The trend away from traditional profiles in portfolio construction like the benchmark 60/40 asset mix may have accelerated due to the events of 2020 according to State Super’s Kerrie Pratt, but the development is hardly a surprise.

The government-regulated fund’s head of strategic partnerships says the 60/40 benchmark “isn’t something super funds have focussed on for a number of years”, especially in Australia.

“It’s widely used overseas but super funds here have been much earlier adopters in all areas including asset classes,” Pratt tells Investment Magazine ahead of a session she will speak on at the Conexus Financial Fiduciary Investors Symposium on November 12.

Attributing the trend to the pandemic or a low-rate environment alone would be simplistic and ultimately reductive, she believes. Australia’s institutional fiduciaries and trustees have been developing and implementing alternative solutions since long before these developments occurred.

“60/40 has done a great job and for an individual investor it used to offer an effective opportunity for diversification with upside protections and capital growth, plus downside protection for bonds and those things are important to investors,” Pratt says.

Moving away from the benchmark has happened incrementally, and involved several factors, she says.
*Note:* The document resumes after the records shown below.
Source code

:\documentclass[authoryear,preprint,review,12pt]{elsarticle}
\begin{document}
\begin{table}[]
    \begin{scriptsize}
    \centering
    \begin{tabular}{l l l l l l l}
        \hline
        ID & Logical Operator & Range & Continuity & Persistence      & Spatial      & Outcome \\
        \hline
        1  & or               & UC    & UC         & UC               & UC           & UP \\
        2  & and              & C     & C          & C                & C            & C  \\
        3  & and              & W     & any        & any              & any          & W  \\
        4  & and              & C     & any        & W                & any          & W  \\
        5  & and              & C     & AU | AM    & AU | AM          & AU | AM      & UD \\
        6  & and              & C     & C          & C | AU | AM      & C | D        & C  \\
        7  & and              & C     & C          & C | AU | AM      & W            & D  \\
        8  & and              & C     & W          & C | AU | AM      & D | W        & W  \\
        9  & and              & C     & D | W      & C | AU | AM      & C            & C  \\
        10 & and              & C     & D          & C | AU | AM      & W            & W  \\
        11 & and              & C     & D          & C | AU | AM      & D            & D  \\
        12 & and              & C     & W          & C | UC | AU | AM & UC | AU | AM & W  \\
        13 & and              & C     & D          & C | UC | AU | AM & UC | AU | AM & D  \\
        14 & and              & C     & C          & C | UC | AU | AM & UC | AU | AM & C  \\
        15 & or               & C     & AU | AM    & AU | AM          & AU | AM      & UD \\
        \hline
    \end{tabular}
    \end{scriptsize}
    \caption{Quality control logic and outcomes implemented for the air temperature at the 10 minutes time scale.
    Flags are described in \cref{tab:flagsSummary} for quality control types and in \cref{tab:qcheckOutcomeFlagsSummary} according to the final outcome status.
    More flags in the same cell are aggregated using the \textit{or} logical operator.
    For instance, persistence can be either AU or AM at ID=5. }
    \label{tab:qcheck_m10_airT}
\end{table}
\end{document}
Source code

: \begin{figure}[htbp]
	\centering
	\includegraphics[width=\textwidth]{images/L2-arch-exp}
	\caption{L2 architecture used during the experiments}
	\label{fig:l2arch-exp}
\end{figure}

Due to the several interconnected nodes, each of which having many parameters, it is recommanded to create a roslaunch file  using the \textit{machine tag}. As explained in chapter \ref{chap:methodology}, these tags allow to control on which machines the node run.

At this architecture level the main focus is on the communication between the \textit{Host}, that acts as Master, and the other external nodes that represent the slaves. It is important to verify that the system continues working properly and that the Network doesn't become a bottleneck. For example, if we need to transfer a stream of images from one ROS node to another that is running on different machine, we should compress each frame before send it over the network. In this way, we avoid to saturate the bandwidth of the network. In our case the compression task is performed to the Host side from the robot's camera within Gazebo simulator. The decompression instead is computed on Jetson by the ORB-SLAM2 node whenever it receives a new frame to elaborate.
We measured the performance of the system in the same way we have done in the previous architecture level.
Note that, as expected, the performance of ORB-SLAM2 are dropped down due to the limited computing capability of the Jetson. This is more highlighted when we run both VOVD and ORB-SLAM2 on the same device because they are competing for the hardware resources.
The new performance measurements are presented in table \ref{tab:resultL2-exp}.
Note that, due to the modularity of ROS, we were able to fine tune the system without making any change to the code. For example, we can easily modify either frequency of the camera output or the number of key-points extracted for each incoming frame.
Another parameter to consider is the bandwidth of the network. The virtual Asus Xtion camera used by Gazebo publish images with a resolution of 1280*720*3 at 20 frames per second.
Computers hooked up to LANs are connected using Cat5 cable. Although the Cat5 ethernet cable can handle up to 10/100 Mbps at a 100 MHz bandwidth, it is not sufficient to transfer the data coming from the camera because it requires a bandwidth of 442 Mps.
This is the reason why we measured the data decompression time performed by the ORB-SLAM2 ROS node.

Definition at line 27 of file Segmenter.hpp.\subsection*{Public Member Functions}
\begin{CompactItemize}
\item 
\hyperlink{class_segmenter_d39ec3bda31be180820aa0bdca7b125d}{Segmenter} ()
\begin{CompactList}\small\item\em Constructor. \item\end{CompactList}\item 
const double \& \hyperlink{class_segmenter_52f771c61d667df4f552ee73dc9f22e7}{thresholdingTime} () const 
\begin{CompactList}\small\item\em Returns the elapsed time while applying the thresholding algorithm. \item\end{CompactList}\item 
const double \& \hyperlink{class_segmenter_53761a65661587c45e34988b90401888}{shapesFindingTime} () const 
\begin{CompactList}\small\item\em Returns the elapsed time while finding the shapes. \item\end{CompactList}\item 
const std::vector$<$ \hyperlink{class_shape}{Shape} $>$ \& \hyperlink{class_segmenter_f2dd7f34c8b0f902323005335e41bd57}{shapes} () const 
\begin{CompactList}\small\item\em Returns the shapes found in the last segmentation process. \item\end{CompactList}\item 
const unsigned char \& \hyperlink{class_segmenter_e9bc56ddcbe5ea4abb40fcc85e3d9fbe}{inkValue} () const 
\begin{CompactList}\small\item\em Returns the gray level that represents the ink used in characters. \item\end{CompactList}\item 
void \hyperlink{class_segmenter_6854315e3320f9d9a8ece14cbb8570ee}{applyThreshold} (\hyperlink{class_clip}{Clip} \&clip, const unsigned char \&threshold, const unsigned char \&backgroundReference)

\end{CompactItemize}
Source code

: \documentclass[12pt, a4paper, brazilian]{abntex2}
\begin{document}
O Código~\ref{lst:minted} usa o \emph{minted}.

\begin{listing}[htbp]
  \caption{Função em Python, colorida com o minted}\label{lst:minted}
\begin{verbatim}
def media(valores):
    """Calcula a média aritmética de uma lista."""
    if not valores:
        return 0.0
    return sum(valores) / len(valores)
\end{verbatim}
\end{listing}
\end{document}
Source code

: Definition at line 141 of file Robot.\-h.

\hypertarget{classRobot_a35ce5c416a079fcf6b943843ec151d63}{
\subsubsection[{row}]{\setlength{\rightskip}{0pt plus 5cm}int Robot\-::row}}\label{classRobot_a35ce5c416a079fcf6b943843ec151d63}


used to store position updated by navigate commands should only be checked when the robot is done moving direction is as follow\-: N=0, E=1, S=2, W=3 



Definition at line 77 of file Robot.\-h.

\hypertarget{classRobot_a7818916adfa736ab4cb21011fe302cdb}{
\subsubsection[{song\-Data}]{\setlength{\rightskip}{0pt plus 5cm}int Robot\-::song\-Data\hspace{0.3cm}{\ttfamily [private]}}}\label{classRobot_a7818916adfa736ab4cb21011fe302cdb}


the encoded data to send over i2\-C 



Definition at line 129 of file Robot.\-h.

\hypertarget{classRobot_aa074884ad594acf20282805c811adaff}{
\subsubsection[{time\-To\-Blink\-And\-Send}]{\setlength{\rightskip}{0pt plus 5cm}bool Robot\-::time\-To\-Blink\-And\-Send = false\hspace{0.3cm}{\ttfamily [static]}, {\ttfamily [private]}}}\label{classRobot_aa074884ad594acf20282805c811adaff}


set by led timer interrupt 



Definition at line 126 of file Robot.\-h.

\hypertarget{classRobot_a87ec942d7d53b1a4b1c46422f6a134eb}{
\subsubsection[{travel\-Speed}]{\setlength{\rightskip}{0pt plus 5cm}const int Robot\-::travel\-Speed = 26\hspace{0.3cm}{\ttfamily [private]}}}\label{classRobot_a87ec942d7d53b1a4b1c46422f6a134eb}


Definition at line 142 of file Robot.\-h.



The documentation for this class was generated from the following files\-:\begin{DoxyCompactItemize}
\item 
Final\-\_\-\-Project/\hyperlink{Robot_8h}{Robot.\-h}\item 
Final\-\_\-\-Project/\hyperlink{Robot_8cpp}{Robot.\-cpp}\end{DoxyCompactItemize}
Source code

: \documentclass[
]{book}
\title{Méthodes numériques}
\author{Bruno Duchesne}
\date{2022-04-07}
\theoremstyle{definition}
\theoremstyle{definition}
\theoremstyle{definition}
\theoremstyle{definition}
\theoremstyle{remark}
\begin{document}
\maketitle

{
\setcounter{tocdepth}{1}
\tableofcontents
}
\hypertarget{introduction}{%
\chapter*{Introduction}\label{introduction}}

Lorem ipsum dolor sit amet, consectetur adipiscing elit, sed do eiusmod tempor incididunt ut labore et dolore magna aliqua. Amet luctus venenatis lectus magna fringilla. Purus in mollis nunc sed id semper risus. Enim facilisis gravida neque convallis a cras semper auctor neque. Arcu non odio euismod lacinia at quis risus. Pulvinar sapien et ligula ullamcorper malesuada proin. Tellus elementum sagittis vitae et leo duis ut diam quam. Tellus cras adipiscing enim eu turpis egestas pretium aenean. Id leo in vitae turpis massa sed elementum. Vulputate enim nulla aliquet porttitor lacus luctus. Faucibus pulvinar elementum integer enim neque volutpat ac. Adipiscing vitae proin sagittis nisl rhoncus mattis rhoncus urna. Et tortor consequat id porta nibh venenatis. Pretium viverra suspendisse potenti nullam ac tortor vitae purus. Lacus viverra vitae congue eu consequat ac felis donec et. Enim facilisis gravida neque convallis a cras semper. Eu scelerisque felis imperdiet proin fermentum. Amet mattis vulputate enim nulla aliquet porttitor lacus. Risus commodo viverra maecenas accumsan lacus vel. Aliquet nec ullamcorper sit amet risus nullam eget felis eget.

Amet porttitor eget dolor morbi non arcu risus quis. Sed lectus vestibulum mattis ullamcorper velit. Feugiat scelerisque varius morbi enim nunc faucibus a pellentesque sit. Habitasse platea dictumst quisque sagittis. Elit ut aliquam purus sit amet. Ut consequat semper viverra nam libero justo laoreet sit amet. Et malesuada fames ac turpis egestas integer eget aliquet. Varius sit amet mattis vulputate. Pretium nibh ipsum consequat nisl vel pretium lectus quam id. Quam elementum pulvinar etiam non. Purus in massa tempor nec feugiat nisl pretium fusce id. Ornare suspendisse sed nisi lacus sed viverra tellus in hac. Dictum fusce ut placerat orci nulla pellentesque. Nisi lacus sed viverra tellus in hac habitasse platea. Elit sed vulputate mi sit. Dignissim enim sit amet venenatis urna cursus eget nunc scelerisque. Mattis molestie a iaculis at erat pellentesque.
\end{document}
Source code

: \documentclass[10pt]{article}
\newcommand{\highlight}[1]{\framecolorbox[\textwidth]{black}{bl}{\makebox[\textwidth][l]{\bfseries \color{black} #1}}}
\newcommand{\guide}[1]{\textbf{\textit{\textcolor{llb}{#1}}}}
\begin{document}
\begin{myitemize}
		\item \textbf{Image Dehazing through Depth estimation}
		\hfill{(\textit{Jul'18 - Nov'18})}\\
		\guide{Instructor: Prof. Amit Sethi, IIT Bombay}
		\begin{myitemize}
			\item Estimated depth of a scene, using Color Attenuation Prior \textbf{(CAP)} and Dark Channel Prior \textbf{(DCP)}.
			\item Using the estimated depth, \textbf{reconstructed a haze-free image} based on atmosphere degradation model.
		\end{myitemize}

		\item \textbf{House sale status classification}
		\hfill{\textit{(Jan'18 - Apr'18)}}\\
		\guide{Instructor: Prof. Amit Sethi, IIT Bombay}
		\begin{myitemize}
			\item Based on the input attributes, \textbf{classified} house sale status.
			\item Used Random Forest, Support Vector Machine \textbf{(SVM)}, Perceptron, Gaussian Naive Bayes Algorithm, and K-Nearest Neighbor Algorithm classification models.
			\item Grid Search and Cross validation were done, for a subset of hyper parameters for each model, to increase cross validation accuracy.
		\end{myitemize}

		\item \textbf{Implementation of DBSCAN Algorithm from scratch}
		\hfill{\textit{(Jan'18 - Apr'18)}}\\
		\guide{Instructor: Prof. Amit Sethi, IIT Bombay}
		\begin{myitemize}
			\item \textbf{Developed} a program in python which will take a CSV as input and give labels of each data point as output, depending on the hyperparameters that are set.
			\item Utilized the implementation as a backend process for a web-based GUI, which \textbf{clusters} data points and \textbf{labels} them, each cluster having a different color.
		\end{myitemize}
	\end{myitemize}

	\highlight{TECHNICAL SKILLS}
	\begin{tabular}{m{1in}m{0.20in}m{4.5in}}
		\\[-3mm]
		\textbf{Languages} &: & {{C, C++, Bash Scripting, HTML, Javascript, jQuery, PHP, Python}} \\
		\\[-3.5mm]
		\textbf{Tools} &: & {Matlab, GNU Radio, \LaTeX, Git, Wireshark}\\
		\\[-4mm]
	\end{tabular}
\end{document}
“I don’t think Covid-19 or the current low rate environment have driven that, it’s really just a natural evolution over time. Larger pools of capital have allowed us to increase specialisation into fruitful areas of returns.”

On top of her role with State Super, Pratt was appointed as a non-executive director at the $2 billion GuildSuper fund, which has 86 per cent female membership, in April.

While the institutions have been searching for more nuanced solutions to portfolio construction, Pratt says, 2020 has brought with it a “coincidence of the impacts”. The pandemic and the economic flow-on effects, alongside the support efforts by central banks, are “synchronised more than they’ve ever been in any period I can think of,” she adds.

A spanner in the works for domestic fiduciaries and fund trustees, she explains, will be the ‘Your Super, Your Future’ reforms announced as part of the recent federal budget, which Pratt says will put super funds in a “rapid race to the same point” due to overemphasis on simple reference portfolios.

Pratt’s concern is that there is a disconnect between the proposed legislation, which look set to penalise funds for not meeting liquidity and performance goals, and the long-term goals of fund members.

“There is a lot of discussion yet to come from APRA and we all hope we end up in a sensible place but it makes it hard to see how member outcomes can be successfully pursued when trustees have to think about meeting liquidity requirements if an arbitrary decision is made about their performance at a particular point in time and they’re no longer able to receive contributions from new members,” she argues.

Inhibiting the use of illiquids and other alternatives investments is a policy that needs to be considered carefully, she says, especially in the ‘lower-for-longer’ rate era where 40 per cent of the traditional benchmark portfolio is allocated to a near-zero return sleeve.

“Investing in large amounts for cash used to be acceptable for long periods of time,” she says. “That was when cash earnt something, but today it’s a drag on portfolios and there’s little reason to use cash unless you want to keep some dry powder. But views range on that one.”

For retail investors and fund members who want to wrest control of their retirement savings in light of the proposed changes to super and decreasing reliance on the 60/40 benchmark, Pratt says the opportunities need to be balanced with some downside risk mitigation.

“There are strategies these days and they’re not out of the reach even of smaller investors,” she explains. “It’s worth looking at downside protection via risk overlays or structured products offering an asymmetric payoff that provides upside participation, but with more downside protection. You get a floor on your losses, and it’s a much more nuanced approach than good old 60/40.”